**EXERCISE DESCRIPTION**
Nothing outside the range is wanted. Repeat exactly the lines below from the one with "End of the stay" through the one with "### 👤 User Management".
----------------------------------------
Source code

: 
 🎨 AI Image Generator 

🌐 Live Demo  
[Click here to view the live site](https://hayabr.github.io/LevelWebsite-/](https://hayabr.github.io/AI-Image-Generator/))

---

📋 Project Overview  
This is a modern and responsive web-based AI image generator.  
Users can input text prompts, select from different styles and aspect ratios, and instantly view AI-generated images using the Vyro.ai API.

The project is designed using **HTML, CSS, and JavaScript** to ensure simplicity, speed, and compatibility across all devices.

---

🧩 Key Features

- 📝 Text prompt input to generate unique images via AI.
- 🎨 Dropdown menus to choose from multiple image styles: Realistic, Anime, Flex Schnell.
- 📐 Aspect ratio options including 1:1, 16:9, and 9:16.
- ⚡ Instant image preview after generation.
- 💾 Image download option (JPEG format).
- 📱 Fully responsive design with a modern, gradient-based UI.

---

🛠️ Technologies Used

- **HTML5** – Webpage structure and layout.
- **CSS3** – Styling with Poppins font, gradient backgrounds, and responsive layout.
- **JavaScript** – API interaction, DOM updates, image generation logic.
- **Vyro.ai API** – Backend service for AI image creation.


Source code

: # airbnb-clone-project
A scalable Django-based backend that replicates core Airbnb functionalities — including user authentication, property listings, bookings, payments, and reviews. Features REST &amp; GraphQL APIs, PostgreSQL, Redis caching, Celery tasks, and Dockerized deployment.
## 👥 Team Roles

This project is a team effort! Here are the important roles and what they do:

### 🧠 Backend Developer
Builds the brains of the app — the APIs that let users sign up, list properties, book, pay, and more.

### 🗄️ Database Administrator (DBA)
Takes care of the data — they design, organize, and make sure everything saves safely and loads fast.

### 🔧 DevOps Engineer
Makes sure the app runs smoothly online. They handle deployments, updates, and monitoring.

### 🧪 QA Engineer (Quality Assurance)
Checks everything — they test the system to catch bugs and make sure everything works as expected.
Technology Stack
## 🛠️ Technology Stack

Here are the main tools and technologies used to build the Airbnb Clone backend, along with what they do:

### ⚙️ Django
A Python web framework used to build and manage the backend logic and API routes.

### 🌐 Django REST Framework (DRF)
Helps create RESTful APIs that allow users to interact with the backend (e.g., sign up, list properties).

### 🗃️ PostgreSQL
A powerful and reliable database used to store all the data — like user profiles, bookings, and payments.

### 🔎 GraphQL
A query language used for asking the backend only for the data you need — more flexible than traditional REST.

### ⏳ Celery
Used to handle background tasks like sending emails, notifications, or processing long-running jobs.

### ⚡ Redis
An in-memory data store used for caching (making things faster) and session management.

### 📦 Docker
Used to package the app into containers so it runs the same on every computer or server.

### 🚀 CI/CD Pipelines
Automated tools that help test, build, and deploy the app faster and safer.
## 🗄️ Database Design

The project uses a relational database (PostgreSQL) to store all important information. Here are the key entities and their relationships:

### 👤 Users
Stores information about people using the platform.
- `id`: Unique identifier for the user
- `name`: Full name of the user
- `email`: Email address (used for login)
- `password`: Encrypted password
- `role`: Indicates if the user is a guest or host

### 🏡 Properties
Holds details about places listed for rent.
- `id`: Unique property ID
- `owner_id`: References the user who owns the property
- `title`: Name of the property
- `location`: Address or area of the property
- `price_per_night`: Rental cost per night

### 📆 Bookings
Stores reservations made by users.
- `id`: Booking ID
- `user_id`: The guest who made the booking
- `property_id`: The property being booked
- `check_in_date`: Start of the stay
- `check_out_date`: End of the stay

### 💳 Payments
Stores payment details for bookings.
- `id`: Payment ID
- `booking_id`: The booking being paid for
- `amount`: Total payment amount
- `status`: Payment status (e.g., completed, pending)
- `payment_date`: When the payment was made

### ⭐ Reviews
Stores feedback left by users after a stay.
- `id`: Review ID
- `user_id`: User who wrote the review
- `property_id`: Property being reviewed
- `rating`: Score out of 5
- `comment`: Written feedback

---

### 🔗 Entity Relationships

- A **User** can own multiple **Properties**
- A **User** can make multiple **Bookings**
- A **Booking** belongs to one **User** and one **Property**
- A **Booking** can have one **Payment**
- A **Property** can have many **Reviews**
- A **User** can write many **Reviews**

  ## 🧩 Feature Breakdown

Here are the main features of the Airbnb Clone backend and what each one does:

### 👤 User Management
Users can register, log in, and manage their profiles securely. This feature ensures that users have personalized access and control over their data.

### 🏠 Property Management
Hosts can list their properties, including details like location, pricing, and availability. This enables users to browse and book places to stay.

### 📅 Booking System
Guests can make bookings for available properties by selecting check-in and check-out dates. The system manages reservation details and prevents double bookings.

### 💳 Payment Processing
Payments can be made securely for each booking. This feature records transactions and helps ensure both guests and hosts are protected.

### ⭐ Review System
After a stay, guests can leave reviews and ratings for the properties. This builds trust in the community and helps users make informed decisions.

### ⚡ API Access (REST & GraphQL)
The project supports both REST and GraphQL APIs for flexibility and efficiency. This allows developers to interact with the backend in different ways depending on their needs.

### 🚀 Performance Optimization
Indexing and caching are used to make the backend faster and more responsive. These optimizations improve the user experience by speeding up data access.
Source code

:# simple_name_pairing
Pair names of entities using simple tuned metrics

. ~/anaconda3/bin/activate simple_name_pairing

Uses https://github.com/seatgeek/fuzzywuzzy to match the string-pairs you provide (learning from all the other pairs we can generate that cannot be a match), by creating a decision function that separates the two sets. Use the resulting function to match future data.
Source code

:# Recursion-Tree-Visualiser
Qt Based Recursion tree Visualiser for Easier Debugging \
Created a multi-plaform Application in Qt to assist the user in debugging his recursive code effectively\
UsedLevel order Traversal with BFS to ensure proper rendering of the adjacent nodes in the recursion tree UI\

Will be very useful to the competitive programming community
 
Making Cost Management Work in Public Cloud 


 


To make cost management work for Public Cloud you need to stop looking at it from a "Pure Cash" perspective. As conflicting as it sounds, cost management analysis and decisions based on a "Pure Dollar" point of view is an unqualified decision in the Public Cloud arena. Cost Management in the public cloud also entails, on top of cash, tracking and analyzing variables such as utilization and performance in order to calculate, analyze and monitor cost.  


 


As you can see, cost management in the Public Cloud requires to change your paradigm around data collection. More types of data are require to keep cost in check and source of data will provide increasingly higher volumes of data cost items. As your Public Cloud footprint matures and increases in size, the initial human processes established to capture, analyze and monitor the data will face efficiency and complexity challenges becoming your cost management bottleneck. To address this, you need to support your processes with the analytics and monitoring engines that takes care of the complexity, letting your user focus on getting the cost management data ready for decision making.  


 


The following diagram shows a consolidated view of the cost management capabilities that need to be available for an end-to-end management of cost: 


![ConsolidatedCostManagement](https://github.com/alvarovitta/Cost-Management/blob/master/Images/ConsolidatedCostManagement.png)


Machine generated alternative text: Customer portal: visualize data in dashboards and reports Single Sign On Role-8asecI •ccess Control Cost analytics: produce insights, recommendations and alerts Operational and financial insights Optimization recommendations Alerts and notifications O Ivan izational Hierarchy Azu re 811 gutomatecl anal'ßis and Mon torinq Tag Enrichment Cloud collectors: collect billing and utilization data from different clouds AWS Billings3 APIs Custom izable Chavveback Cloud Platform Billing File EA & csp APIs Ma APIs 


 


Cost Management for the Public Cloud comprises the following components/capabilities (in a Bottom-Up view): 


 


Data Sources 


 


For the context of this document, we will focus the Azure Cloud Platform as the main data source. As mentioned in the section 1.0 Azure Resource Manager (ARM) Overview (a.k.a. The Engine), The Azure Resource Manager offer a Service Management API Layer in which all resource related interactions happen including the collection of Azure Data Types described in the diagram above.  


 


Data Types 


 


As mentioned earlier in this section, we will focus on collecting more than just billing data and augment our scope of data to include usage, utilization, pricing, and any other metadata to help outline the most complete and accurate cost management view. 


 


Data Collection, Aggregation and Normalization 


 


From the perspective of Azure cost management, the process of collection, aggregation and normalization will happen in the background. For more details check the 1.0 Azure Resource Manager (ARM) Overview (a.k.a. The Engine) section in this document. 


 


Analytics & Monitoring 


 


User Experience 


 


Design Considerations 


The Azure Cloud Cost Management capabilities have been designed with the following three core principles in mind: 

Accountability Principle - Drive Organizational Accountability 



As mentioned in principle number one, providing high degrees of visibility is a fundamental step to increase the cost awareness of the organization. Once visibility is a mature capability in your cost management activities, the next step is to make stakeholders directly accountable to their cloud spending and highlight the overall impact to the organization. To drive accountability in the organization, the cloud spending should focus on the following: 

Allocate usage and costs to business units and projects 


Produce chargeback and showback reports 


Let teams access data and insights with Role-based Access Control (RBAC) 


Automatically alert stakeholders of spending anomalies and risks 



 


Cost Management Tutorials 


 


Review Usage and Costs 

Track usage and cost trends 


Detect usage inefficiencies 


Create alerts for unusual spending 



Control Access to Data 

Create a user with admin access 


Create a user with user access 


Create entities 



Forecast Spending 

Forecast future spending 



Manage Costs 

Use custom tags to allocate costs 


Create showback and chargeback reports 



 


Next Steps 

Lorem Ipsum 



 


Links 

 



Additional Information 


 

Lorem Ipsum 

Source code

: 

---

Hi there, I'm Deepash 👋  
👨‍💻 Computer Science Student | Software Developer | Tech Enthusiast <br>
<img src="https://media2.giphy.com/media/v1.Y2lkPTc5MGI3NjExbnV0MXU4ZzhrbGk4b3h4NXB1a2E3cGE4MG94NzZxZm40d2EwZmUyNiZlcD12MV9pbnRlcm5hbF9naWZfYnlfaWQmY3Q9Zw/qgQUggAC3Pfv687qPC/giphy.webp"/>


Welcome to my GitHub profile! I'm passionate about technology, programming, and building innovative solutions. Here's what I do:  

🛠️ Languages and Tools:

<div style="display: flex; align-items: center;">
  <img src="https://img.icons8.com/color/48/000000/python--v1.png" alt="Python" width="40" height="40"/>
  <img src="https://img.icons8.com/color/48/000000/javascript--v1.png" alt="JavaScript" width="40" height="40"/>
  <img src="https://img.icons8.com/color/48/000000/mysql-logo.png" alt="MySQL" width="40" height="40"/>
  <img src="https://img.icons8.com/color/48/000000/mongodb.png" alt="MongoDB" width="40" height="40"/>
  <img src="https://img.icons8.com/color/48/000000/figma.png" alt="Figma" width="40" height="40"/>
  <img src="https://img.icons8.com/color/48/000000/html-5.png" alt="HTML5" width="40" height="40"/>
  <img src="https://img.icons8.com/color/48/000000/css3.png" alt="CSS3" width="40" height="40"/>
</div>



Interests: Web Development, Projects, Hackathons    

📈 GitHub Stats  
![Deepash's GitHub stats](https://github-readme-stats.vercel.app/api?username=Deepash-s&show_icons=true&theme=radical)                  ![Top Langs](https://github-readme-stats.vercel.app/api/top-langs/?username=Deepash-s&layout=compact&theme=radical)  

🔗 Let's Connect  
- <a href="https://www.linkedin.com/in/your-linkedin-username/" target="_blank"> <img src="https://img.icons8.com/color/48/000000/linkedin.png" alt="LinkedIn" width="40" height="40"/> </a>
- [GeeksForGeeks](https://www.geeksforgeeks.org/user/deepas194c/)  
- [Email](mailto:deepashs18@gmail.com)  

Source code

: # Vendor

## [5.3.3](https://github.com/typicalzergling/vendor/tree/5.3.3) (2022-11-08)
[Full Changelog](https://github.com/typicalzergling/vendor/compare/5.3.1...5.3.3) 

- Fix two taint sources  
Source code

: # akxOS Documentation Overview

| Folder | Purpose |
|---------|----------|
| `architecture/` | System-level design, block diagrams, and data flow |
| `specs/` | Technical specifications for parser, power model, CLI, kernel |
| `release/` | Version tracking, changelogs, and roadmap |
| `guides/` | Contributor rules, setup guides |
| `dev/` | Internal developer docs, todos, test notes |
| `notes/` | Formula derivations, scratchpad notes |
----------------------------------------
**RESULT FOR THIS TASK**
- `check_out_date`: End of the stay

### 💳 Payments
Stores payment details for bookings.
- `id`: Payment ID
- `booking_id`: The booking being paid for
- `amount`: Total payment amount
- `status`: Payment status (e.g., completed, pending)
- `payment_date`: When the payment was made

### ⭐ Reviews
Stores feedback left by users after a stay.
- `id`: Review ID
- `user_id`: User who wrote the review
- `property_id`: Property being reviewed
- `rating`: Score out of 5
- `comment`: Written feedback

---

### 🔗 Entity Relationships

- A **User** can own multiple **Properties**
- A **User** can make multiple **Bookings**
- A **Booking** belongs to one **User** and one **Property**
- A **Booking** can have one **Payment**
- A **Property** can have many **Reviews**
- A **User** can write many **Reviews**

  ## 🧩 Feature Breakdown

Here are the main features of the Airbnb Clone backend and what each one does:

### 👤 User Management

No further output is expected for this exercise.